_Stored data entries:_
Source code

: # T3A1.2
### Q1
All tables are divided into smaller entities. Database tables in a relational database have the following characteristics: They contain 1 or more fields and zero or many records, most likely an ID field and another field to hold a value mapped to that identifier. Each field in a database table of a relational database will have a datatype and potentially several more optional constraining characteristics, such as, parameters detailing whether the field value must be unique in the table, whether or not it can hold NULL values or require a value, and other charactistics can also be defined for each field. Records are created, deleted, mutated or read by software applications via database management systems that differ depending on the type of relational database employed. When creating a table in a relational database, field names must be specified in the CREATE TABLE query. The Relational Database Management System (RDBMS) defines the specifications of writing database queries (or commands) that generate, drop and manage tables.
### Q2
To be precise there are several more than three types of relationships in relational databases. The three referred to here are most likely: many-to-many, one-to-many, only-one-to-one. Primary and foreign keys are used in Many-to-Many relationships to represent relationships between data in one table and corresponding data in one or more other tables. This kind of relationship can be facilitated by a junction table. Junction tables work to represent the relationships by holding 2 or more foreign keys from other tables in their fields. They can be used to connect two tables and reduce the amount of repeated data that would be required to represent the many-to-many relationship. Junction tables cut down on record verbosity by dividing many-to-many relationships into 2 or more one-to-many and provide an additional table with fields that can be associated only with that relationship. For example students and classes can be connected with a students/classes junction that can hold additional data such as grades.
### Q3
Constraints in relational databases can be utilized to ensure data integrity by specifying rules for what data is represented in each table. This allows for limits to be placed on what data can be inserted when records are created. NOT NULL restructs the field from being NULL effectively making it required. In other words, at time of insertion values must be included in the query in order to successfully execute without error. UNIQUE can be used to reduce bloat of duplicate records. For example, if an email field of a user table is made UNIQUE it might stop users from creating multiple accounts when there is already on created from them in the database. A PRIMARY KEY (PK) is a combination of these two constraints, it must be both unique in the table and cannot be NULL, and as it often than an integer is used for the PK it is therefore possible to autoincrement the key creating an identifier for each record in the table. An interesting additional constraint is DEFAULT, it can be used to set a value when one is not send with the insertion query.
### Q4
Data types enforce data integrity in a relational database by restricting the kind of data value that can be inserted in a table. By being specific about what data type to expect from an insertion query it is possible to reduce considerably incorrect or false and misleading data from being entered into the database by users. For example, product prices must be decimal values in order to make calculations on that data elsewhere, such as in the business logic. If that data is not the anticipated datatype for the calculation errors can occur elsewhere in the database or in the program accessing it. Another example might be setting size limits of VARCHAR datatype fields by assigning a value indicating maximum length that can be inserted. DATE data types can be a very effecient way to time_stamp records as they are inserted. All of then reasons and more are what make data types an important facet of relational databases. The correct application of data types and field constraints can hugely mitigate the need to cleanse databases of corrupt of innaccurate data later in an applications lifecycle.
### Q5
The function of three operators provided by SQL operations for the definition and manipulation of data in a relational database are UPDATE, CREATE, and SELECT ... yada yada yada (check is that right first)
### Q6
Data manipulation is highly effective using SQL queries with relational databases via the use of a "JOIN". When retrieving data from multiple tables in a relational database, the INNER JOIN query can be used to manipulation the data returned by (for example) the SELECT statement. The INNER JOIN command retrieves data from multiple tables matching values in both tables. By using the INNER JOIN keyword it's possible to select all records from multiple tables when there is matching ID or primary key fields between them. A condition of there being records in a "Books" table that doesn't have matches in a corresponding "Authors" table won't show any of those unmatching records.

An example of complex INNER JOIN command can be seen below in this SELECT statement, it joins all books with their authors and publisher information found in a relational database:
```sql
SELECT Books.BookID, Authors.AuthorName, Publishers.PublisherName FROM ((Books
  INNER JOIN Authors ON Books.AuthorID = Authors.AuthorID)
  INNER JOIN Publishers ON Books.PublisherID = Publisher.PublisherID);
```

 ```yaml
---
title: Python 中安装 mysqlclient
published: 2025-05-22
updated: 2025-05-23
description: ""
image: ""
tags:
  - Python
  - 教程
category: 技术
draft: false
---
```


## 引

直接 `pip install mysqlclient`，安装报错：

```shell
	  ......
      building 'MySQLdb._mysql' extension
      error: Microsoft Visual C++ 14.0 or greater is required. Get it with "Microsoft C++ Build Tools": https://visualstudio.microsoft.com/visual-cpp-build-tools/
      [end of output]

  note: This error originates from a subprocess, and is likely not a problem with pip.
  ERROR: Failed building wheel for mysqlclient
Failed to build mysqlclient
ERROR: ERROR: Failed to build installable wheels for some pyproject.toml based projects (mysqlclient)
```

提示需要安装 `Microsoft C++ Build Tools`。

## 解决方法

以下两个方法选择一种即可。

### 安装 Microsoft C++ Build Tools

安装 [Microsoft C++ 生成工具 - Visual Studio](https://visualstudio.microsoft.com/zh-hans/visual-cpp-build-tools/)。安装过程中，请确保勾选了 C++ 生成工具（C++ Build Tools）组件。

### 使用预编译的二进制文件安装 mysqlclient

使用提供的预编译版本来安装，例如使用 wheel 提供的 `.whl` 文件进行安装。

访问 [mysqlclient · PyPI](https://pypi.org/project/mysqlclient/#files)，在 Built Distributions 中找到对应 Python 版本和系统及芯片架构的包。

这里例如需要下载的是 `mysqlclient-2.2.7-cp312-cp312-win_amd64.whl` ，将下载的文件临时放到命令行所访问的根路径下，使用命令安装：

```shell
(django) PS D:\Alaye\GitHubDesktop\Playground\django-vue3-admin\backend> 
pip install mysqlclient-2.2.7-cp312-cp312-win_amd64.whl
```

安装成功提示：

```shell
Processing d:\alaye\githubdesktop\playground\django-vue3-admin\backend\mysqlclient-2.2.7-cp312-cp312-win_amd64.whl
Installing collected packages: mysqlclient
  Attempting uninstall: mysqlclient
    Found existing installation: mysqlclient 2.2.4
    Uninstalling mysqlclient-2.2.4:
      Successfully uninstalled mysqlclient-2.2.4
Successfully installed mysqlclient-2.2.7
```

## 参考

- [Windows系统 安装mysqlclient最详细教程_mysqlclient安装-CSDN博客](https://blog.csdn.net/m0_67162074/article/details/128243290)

_WHAT THE TASK ASKS:_ An acceptable answer repeats every entry exactly, with nothing omitted.

_SOLUTION FOR THIS TASK:_
Source code

: # T3A1.2
### Q1
All tables are divided into smaller entities. Database tables in a relational database have the following characteristics: They contain 1 or more fields and zero or many records, most likely an ID field and another field to hold a value mapped to that identifier. Each field in a database table of a relational database will have a datatype and potentially several more optional constraining characteristics, such as, parameters detailing whether the field value must be unique in the table, whether or not it can hold NULL values or require a value, and other charactistics can also be defined for each field. Records are created, deleted, mutated or read by software applications via database management systems that differ depending on the type of relational database employed. When creating a table in a relational database, field names must be specified in the CREATE TABLE query. The Relational Database Management System (RDBMS) defines the specifications of writing database queries (or commands) that generate, drop and manage tables.
### Q2
To be precise there are several more than three types of relationships in relational databases. The three referred to here are most likely: many-to-many, one-to-many, only-one-to-one. Primary and foreign keys are used in Many-to-Many relationships to represent relationships between data in one table and corresponding data in one or more other tables. This kind of relationship can be facilitated by a junction table. Junction tables work to represent the relationships by holding 2 or more foreign keys from other tables in their fields. They can be used to connect two tables and reduce the amount of repeated data that would be required to represent the many-to-many relationship. Junction tables cut down on record verbosity by dividing many-to-many relationships into 2 or more one-to-many and provide an additional table with fields that can be associated only with that relationship. For example students and classes can be connected with a students/classes junction that can hold additional data such as grades.
### Q3
Constraints in relational databases can be utilized to ensure data integrity by specifying rules for what data is represented in each table. This allows for limits to be placed on what data can be inserted when records are created. NOT NULL restructs the field from being NULL effectively making it required. In other words, at time of insertion values must be included in the query in order to successfully execute without error. UNIQUE can be used to reduce bloat of duplicate records. For example, if an email field of a user table is made UNIQUE it might stop users from creating multiple accounts when there is already on created from them in the database. A PRIMARY KEY (PK) is a combination of these two constraints, it must be both unique in the table and cannot be NULL, and as it often than an integer is used for the PK it is therefore possible to autoincrement the key creating an identifier for each record in the table. An interesting additional constraint is DEFAULT, it can be used to set a value when one is not send with the insertion query.
### Q4
Data types enforce data integrity in a relational database by restricting the kind of data value that can be inserted in a table. By being specific about what data type to expect from an insertion query it is possible to reduce considerably incorrect or false and misleading data from being entered into the database by users. For example, product prices must be decimal values in order to make calculations on that data elsewhere, such as in the business logic. If that data is not the anticipated datatype for the calculation errors can occur elsewhere in the database or in the program accessing it. Another example might be setting size limits of VARCHAR datatype fields by assigning a value indicating maximum length that can be inserted. DATE data types can be a very effecient way to time_stamp records as they are inserted. All of then reasons and more are what make data types an important facet of relational databases. The correct application of data types and field constraints can hugely mitigate the need to cleanse databases of corrupt of innaccurate data later in an applications lifecycle.
### Q5
The function of three operators provided by SQL operations for the definition and manipulation of data in a relational database are UPDATE, CREATE, and SELECT ... yada yada yada (check is that right first)
### Q6
Data manipulation is highly effective using SQL queries with relational databases via the use of a "JOIN". When retrieving data from multiple tables in a relational database, the INNER JOIN query can be used to manipulation the data returned by (for example) the SELECT statement. The INNER JOIN command retrieves data from multiple tables matching values in both tables. By using the INNER JOIN keyword it's possible to select all records from multiple tables when there is matching ID or primary key fields between them. A condition of there being records in a "Books" table that doesn't have matches in a corresponding "Authors" table won't show any of those unmatching records.

An example of complex INNER JOIN command can be seen below in this SELECT statement, it joins all books with their authors and publisher information found in a relational database:
```sql
SELECT Books.BookID, Authors.AuthorName, Publishers.PublisherName FROM ((Books
  INNER JOIN Authors ON Books.AuthorID = Authors.AuthorID)
  INNER JOIN Publishers ON Books.PublisherID = Publisher.PublisherID);
```

 ```yaml
---
title: Python 中安装 mysqlclient
published: 2025-05-22
updated: 2025-05-23
description: ""
image: ""
tags:
  - Python
  - 教程
category: 技术
draft: false
---
```


## 引

直接 `pip install mysqlclient`，安装报错：

```shell
	  ......
      building 'MySQLdb._mysql' extension
      error: Microsoft Visual C++ 14.0 or greater is required. Get it with "Microsoft C++ Build Tools": https://visualstudio.microsoft.com/visual-cpp-build-tools/
      [end of output]

  note: This error originates from a subprocess, and is likely not a problem with pip.
  ERROR: Failed building wheel for mysqlclient
Failed to build mysqlclient
ERROR: ERROR: Failed to build installable wheels for some pyproject.toml based projects (mysqlclient)
```

提示需要安装 `Microsoft C++ Build Tools`。

## 解决方法

以下两个方法选择一种即可。

### 安装 Microsoft C++ Build Tools

安装 [Microsoft C++ 生成工具 - Visual Studio](https://visualstudio.microsoft.com/zh-hans/visual-cpp-build-tools/)。安装过程中，请确保勾选了 C++ 生成工具（C++ Build Tools）组件。

### 使用预编译的二进制文件安装 mysqlclient

使用提供的预编译版本来安装，例如使用 wheel 提供的 `.whl` 文件进行安装。

访问 [mysqlclient · PyPI](https://pypi.org/project/mysqlclient/#files)，在 Built Distributions 中找到对应 Python 版本和系统及芯片架构的包。

这里例如需要下载的是 `mysqlclient-2.2.7-cp312-cp312-win_amd64.whl` ，将下载的文件临时放到命令行所访问的根路径下，使用命令安装：

```shell
(django) PS D:\Alaye\GitHubDesktop\Playground\django-vue3-admin\backend> 
pip install mysqlclient-2.2.7-cp312-cp312-win_amd64.whl
```

安装成功提示：

```shell
Processing d:\alaye\githubdesktop\playground\django-vue3-admin\backend\mysqlclient-2.2.7-cp312-cp312-win_amd64.whl
Installing collected packages: mysqlclient
  Attempting uninstall: mysqlclient
    Found existing installation: mysqlclient 2.2.4
    Uninstalling mysqlclient-2.2.4:
      Successfully uninstalled mysqlclient-2.2.4
Successfully installed mysqlclient-2.2.7
```

## 参考

- [Windows系统 安装mysqlclient最详细教程_mysqlclient安装-CSDN博客](https://blog.csdn.net/m0_67162074/article/details/128243290)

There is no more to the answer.